* **Your assignment**
Records follow. Pull out every line that contains "pārvietošanas".

===== Exercise materials =====

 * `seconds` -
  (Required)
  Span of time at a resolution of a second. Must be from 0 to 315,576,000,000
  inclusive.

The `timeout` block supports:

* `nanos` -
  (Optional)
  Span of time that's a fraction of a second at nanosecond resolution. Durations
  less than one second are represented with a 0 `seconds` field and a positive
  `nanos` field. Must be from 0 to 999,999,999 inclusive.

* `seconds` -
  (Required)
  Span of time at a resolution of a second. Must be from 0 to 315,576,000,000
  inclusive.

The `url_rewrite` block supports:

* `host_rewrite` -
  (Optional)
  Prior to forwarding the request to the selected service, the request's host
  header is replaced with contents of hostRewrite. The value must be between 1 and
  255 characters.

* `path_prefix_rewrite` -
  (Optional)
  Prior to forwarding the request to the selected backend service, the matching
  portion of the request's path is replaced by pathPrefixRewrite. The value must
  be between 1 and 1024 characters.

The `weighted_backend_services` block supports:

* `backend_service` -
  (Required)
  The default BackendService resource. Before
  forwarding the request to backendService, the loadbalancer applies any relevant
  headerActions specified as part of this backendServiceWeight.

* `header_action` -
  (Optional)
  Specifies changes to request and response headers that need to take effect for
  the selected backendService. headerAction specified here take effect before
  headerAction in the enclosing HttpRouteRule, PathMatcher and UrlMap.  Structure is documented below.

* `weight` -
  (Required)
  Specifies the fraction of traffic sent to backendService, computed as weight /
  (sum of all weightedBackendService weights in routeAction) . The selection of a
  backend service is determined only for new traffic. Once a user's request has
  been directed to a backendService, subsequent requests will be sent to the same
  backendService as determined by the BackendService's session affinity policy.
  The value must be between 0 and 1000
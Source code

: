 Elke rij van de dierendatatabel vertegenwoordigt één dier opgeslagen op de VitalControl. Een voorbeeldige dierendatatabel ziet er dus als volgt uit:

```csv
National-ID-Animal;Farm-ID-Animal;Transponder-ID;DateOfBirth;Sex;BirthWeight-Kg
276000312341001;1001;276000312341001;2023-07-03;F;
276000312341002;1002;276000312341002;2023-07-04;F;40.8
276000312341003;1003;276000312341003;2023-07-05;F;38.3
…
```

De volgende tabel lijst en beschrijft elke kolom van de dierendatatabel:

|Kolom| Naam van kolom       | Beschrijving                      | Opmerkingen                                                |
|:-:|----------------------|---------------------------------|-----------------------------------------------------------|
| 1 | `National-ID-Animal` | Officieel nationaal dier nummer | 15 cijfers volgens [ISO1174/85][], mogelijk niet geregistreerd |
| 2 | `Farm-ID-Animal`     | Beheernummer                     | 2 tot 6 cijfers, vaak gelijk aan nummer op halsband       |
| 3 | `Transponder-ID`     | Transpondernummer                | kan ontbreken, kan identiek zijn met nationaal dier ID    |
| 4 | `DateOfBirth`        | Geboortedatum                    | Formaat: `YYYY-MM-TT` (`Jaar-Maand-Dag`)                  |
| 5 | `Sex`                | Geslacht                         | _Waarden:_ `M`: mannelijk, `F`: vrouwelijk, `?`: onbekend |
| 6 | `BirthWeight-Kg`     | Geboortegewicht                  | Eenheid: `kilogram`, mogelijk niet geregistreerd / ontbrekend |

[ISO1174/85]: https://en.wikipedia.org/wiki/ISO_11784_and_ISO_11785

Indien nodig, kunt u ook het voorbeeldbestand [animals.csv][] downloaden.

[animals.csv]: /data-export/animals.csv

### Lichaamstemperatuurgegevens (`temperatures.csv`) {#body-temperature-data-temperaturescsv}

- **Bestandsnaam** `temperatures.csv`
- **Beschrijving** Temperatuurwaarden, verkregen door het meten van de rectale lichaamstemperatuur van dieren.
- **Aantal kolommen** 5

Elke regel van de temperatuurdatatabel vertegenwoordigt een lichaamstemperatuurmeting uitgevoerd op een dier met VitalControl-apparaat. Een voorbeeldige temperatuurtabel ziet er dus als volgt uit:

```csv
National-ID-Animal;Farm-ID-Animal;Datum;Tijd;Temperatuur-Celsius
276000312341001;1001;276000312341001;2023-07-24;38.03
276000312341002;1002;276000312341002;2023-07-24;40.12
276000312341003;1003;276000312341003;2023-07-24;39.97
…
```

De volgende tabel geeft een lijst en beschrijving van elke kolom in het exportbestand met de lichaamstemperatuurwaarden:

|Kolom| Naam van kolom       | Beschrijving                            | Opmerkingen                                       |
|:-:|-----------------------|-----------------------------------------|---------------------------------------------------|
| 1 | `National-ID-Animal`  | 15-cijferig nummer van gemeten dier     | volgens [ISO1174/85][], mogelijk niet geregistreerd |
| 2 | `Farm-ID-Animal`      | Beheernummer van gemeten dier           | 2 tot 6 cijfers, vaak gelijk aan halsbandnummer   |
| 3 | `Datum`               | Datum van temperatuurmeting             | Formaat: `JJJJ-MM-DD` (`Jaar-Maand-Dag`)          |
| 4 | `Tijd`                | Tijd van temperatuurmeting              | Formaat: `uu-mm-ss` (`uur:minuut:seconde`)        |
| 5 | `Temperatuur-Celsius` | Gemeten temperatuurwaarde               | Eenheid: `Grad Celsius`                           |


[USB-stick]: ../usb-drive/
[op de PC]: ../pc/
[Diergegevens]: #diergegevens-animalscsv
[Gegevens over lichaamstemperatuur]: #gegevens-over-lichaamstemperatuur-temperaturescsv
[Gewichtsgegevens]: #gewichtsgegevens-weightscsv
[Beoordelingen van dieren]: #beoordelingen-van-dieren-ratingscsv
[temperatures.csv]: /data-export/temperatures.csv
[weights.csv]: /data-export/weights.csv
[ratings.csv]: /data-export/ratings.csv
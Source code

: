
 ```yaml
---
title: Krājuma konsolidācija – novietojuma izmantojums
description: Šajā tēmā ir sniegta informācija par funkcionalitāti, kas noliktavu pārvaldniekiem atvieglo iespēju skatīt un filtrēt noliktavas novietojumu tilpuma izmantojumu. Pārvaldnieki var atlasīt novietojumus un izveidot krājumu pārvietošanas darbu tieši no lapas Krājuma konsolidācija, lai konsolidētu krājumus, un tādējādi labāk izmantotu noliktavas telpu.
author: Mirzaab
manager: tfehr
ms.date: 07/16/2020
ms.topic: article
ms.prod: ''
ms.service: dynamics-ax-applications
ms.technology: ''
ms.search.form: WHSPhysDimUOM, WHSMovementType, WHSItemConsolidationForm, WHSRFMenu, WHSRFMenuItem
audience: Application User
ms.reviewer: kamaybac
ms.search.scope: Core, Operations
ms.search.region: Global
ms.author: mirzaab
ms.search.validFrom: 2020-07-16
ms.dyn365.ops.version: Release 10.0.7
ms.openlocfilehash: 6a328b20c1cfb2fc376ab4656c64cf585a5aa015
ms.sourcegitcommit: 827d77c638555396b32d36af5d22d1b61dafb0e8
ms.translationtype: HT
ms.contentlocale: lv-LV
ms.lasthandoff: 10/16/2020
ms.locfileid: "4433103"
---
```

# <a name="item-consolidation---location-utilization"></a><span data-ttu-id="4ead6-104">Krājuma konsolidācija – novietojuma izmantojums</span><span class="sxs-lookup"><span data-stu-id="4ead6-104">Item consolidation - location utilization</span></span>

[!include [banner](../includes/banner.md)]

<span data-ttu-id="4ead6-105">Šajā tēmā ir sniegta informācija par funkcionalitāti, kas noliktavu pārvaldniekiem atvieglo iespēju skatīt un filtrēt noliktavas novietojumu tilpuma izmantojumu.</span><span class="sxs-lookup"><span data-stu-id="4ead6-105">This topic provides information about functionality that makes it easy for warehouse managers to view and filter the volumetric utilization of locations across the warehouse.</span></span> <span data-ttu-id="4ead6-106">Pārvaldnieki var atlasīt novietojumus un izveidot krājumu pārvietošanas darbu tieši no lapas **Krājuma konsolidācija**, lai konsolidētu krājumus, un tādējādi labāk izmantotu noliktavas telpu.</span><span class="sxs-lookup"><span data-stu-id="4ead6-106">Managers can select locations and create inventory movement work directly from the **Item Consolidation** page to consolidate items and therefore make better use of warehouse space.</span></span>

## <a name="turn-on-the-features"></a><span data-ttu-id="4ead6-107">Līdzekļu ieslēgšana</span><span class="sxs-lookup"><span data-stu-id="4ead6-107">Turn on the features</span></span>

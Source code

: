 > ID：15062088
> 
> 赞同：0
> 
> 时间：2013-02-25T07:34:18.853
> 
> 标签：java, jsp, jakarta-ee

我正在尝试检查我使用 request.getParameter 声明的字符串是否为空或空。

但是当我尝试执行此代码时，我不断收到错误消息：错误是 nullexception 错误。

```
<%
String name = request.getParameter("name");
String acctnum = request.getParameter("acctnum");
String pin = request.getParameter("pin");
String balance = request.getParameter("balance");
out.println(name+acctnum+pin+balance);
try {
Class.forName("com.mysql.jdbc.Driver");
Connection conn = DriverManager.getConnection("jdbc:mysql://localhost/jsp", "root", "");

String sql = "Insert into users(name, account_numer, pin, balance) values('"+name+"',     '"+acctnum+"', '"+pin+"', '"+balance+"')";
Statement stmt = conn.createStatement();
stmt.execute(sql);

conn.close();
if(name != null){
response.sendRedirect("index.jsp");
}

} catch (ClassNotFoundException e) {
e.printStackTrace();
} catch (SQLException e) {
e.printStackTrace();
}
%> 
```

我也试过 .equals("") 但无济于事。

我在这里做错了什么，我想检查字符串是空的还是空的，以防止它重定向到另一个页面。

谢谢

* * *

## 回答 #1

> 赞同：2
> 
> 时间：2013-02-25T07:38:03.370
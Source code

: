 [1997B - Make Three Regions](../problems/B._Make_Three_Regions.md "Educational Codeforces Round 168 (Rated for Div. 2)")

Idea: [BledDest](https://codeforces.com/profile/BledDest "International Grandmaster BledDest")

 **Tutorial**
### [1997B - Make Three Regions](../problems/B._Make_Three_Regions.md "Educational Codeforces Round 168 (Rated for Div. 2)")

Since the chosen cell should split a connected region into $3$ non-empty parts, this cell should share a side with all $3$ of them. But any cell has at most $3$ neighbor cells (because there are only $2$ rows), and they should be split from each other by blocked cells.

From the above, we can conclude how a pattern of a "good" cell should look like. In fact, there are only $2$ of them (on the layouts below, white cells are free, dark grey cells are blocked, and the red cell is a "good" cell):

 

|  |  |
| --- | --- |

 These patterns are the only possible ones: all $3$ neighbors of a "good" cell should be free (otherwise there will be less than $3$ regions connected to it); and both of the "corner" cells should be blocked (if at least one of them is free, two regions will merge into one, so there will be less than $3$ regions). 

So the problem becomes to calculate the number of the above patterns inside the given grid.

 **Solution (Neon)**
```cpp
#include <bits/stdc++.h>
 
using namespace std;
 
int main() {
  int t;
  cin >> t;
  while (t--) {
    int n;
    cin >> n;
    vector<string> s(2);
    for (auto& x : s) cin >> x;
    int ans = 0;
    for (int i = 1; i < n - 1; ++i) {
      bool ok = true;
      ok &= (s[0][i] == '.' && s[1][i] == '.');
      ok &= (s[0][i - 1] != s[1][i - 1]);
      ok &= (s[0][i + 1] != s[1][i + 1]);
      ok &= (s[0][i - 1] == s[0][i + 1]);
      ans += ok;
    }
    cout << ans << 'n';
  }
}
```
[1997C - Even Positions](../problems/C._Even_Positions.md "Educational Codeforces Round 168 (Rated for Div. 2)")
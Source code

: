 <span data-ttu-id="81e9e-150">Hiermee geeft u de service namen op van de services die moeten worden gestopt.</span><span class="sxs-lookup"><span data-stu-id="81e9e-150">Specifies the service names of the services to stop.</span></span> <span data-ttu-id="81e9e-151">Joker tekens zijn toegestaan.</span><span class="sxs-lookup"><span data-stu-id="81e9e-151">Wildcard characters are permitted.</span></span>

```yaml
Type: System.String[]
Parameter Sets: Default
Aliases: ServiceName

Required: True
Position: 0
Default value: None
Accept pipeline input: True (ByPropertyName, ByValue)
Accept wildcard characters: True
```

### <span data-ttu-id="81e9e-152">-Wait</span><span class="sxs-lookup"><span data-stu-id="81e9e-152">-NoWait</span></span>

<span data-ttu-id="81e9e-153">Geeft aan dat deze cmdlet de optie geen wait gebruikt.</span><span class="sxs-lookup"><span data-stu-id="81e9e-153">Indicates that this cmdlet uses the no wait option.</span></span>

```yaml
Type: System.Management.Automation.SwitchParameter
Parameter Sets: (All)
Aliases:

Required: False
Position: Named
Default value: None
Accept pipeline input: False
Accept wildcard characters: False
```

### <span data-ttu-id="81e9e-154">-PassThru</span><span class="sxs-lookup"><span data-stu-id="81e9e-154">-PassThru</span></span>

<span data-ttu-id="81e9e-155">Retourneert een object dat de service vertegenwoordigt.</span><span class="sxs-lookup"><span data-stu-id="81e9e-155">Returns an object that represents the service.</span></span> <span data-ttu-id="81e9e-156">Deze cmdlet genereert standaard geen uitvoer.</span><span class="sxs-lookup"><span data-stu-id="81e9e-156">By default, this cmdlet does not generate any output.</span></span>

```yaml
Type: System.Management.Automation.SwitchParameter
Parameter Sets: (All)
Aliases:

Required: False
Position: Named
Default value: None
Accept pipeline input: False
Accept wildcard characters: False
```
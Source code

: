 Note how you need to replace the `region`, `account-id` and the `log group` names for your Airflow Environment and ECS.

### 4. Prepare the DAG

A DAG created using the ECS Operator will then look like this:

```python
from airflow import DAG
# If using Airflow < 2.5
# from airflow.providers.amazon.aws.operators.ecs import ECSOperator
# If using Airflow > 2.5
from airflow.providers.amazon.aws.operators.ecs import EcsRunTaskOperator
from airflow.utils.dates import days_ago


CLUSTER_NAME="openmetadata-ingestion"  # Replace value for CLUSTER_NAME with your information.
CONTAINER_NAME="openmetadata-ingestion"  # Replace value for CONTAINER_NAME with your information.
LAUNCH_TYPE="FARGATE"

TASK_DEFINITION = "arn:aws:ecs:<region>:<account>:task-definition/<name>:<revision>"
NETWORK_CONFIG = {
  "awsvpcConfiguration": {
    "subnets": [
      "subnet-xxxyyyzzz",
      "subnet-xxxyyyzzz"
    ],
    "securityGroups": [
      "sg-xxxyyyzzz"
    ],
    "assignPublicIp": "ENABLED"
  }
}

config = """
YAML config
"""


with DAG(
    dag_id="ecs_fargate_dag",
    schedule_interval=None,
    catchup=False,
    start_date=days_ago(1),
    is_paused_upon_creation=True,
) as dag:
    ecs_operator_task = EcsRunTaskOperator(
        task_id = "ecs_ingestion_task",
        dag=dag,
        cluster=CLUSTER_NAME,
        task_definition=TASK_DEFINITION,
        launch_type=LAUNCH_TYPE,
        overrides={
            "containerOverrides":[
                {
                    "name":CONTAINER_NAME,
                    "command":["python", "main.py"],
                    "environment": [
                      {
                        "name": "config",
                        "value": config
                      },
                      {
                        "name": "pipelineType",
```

=====

* **Exercise response**
description: Šajā tēmā ir sniegta informācija par funkcionalitāti, kas noliktavu pārvaldniekiem atvieglo iespēju skatīt un filtrēt noliktavas novietojumu tilpuma izmantojumu. Pārvaldnieki var atlasīt novietojumus un izveidot krājumu pārvietošanas darbu tieši no lapas Krājuma konsolidācija, lai konsolidētu krājumus, un tādējādi labāk izmantotu noliktavas telpu.
<span data-ttu-id="4ead6-105">Šajā tēmā ir sniegta informācija par funkcionalitāti, kas noliktavu pārvaldniekiem atvieglo iespēju skatīt un filtrēt noliktavas novietojumu tilpuma izmantojumu.</span><span class="sxs-lookup"><span data-stu-id="4ead6-105">This topic provides information about functionality that makes it easy for warehouse managers to view and filter the volumetric utilization of locations across the warehouse.</span></span> <span data-ttu-id="4ead6-106">Pārvaldnieki var atlasīt novietojumus un izveidot krājumu pārvietošanas darbu tieši no lapas **Krājuma konsolidācija**, lai konsolidētu krājumus, un tādējādi labāk izmantotu noliktavas telpu.</span><span class="sxs-lookup"><span data-stu-id="4ead6-106">Managers can select locations and create inventory movement work directly from the **Item Consolidation** page to consolidate items and therefore make better use of warehouse space.</span></span>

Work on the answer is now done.